Wednesday, October 31, 2007

Government Publications You Should Know


Here're a couple of new Government Documents you should know about.

"Be Food Safe During Emergencies: Power Outages, Floods & Fires," USDA, A 110.2:F 73/10. Here's the electronic equivalent, though there's no link in our current record (that may change):

This is a little flipbook that gives good information on temperatures and times and food safety; for instance, "Discard opened mayonnaise, tarter sauce, and horseradish if they were held above 50 F for over 8 hours," removing odors from the fridge, and ways to tell if food is safe after a flood or fire.

"Digest of education statistics," National Center for Education Statistics (NCES). Previous to 2005: ED 1.326:, 2005 and later: ED 1.140:. We own 1995-2006, minus 2004. 1990-2006 on website: (link in record)

If you have a question relating to education in the US, this is a very good source packed with information, including some you might not expect.

"It's primary purpose is to provide a compilation of statistical information covering the broad field of American education from prekindergarten through graduate school. The Digest includes a selection of data from many sources, both government and private, and draws especially on the results of surveys and activities carried out by the National Center for Education Statistics (NCES). ... The publication contains information on a variety of subjects in the field of education statistics, including the number of schools and colleges, teachers, enrollments, and graduates, in addition to educational attainment, finances, federal funds for education, libraries, and international comparisons. Supplemental information on population trends, attitudes on education, education characteristics of the labor force, government finances, and economic trends provides background for evaluating education data."

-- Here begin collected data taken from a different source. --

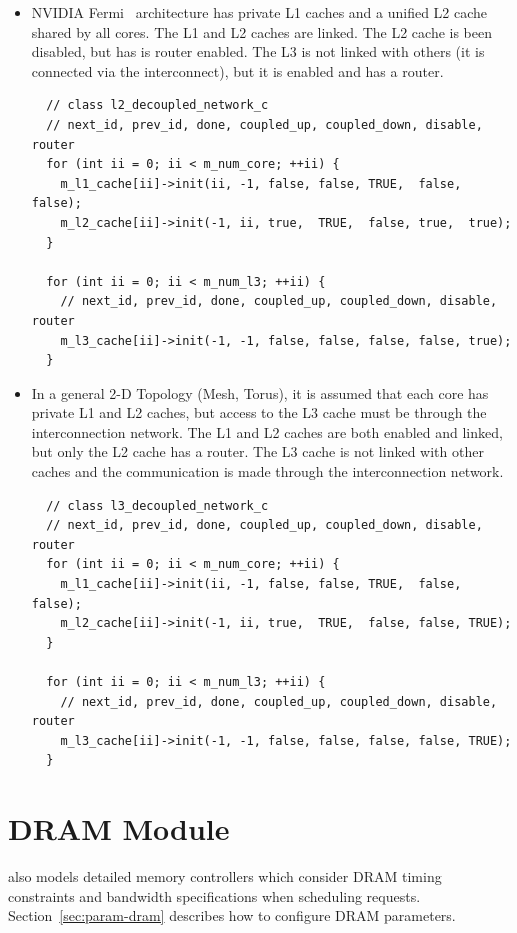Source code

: \begin{itemize}
  \item NVIDIA Fermi~\cite{fermi} architecture has private L1 caches and a
  unified L2 cache shared by all cores. The L1 and L2 caches are linked. The L2
  cache is been disabled, but has is router enabled. The L3 is not linked with
  others (it is connected via the interconnect), but it is enabled and has a
  router.

  \begin{Verbatim}
  // class l2_decoupled_network_c
  // next_id, prev_id, done, coupled_up, coupled_down, disable, router
  for (int ii = 0; ii < m_num_core; ++ii) {
    m_l1_cache[ii]->init(ii, -1, false, false, TRUE,  false, false);
    m_l2_cache[ii]->init(-1, ii, true,  TRUE,  false, true,  true);
  }

  for (int ii = 0; ii < m_num_l3; ++ii) {
    // next_id, prev_id, done, coupled_up, coupled_down, disable, router
    m_l3_cache[ii]->init(-1, -1, false, false, false, false, true);
  }
  \end{Verbatim}
  
  \item In a general 2-D Topology (Mesh, Torus), it is assumed that each core
  has private L1 and L2 caches, but access to the L3 cache must be 
  through the interconnection network. The L1 and L2 caches are both enabled
  and linked, but only the L2 cache has a router. The L3 cache is not linked
  with other caches and the communication is made through the interconnection
  network.

  \begin{Verbatim}
  // class l3_decoupled_network_c
  // next_id, prev_id, done, coupled_up, coupled_down, disable, router
  for (int ii = 0; ii < m_num_core; ++ii) {
    m_l1_cache[ii]->init(ii, -1, false, false, TRUE,  false, false);
    m_l2_cache[ii]->init(-1, ii, true,  TRUE,  false, false, TRUE);
  }

  for (int ii = 0; ii < m_num_l3; ++ii) {
    // next_id, prev_id, done, coupled_up, coupled_down, disable, router
    m_l3_cache[ii]->init(-1, -1, false, false, false, false, TRUE);
  }
  \end{Verbatim}
\end{itemize}

\section{DRAM Module} 
\label{sec:dram}

\SIM also models detailed memory controllers which consider DRAM timing
constraints and bandwidth specifications when scheduling requests. Section~\ref{sec:param-dram} describes how to
  configure DRAM parameters.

The 2006 edition is a large book - 703 pages - so it offers some information down to a local level - the Undergraduate section has tables by state, by educational institution (U of M Twin Cities enrollment figures are there - 4th biggest in the nation at over 51,000), and by degree program, for instance. There are also less obvious statistics like violence in schools, teacher salaries, and grades and test scores.

Check them out!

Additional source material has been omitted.